> **Task directions**
For the data below, restate word for word only the lines from the line containing "so the default" through the line containing "[arch-release]: https://aur.archlinux.org/packages/powershell/", both ends included.

> **Input for this task**
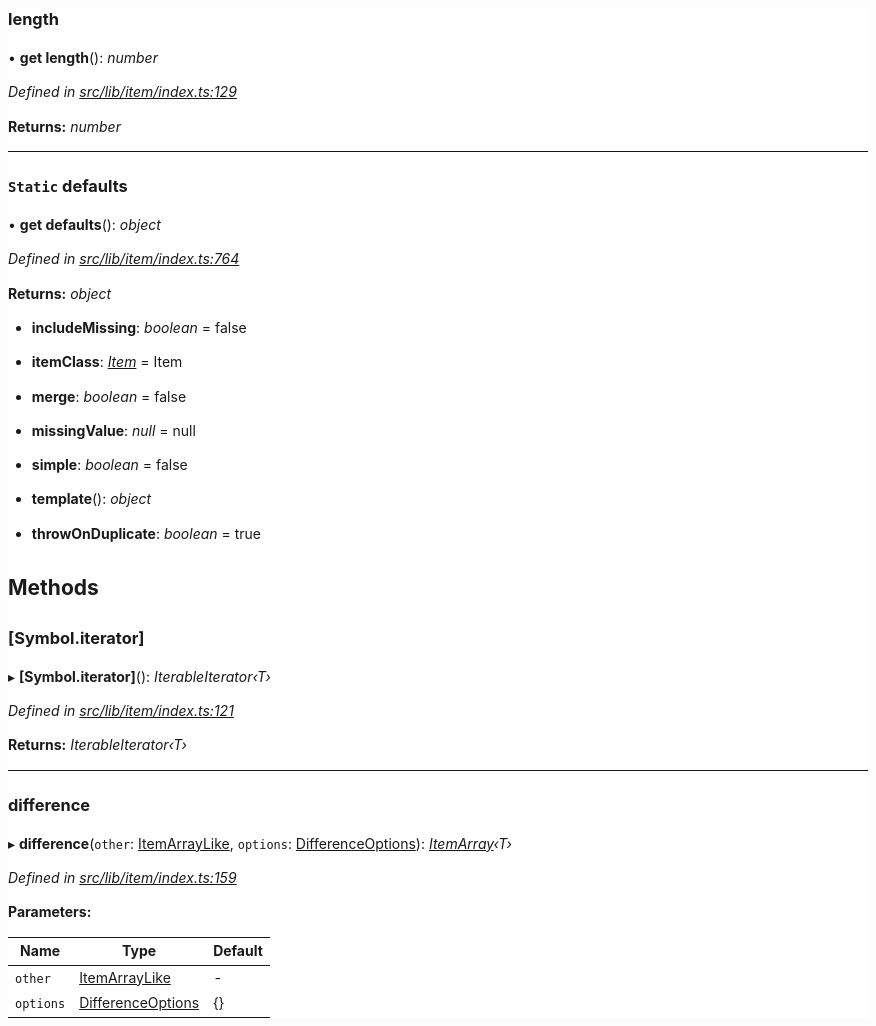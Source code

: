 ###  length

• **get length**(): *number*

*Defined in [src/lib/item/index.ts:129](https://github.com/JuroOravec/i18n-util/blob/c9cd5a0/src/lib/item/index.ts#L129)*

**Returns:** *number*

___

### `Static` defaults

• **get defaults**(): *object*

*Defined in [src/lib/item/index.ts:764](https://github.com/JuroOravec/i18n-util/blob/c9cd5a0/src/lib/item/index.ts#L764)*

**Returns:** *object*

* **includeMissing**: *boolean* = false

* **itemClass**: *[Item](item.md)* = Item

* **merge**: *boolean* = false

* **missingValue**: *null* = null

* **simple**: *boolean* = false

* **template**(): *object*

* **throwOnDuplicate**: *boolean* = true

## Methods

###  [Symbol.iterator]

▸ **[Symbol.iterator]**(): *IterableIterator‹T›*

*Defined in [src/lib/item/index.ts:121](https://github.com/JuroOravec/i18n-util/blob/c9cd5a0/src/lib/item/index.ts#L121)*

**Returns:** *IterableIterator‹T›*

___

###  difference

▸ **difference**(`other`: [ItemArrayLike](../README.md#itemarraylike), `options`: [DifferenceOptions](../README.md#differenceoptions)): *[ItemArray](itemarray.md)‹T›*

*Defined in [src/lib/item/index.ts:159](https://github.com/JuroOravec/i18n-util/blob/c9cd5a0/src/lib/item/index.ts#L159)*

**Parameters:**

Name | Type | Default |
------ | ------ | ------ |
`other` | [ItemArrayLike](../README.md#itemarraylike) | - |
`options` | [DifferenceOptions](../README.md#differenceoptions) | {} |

---

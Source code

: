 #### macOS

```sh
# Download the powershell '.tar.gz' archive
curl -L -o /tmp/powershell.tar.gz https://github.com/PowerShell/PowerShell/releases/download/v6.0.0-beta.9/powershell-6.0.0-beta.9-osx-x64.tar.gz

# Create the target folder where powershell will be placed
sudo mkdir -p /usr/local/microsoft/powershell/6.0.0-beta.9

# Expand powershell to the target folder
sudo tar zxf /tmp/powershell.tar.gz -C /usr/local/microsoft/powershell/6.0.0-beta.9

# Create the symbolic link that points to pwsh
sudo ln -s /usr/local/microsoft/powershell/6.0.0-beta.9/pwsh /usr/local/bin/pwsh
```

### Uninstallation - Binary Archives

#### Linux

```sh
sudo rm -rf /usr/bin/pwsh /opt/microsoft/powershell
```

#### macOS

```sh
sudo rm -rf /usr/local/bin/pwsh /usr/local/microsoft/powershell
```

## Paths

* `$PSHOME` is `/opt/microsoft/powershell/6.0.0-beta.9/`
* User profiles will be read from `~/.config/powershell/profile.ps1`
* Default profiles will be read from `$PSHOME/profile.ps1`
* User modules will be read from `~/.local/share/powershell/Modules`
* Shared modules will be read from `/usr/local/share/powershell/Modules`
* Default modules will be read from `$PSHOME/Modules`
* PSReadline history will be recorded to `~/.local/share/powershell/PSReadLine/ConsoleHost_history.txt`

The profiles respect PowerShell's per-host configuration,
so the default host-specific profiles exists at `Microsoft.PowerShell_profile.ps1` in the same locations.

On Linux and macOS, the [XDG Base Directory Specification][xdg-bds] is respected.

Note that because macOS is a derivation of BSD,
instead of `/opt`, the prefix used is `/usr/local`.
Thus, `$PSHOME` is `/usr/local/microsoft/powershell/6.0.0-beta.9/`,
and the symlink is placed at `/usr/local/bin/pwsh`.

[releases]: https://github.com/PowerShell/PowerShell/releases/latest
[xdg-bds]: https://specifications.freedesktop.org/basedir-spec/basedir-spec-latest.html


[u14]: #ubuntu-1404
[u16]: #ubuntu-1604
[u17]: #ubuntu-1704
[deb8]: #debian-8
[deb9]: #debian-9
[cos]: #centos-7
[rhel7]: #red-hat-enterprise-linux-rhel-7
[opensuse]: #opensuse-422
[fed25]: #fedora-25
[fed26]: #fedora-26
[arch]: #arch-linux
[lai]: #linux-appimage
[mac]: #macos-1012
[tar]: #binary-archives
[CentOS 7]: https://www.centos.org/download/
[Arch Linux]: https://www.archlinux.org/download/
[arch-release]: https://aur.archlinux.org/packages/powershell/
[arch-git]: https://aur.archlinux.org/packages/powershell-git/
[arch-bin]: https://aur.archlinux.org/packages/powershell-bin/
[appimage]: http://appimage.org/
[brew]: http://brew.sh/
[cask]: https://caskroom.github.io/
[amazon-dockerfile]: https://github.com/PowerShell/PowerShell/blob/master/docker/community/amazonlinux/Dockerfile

> **Task response**
so the default host-specific profiles exists at `Microsoft.PowerShell_profile.ps1` in the same locations.

On Linux and macOS, the [XDG Base Directory Specification][xdg-bds] is respected.

Note that because macOS is a derivation of BSD,
instead of `/opt`, the prefix used is `/usr/local`.
Thus, `$PSHOME` is `/usr/local/microsoft/powershell/6.0.0-beta.9/`,
and the symlink is placed at `/usr/local/bin/pwsh`.

[releases]: https://github.com/PowerShell/PowerShell/releases/latest
[xdg-bds]: https://specifications.freedesktop.org/basedir-spec/basedir-spec-latest.html


[u14]: #ubuntu-1404
[u16]: #ubuntu-1604
[u17]: #ubuntu-1704
[deb8]: #debian-8
[deb9]: #debian-9
[cos]: #centos-7
[rhel7]: #red-hat-enterprise-linux-rhel-7
[opensuse]: #opensuse-422
[fed25]: #fedora-25
[fed26]: #fedora-26
[arch]: #arch-linux
[lai]: #linux-appimage
[mac]: #macos-1012
[tar]: #binary-archives
[CentOS 7]: https://www.centos.org/download/
[Arch Linux]: https://www.archlinux.org/download/
[arch-release]: https://aur.archlinux.org/packages/powershell/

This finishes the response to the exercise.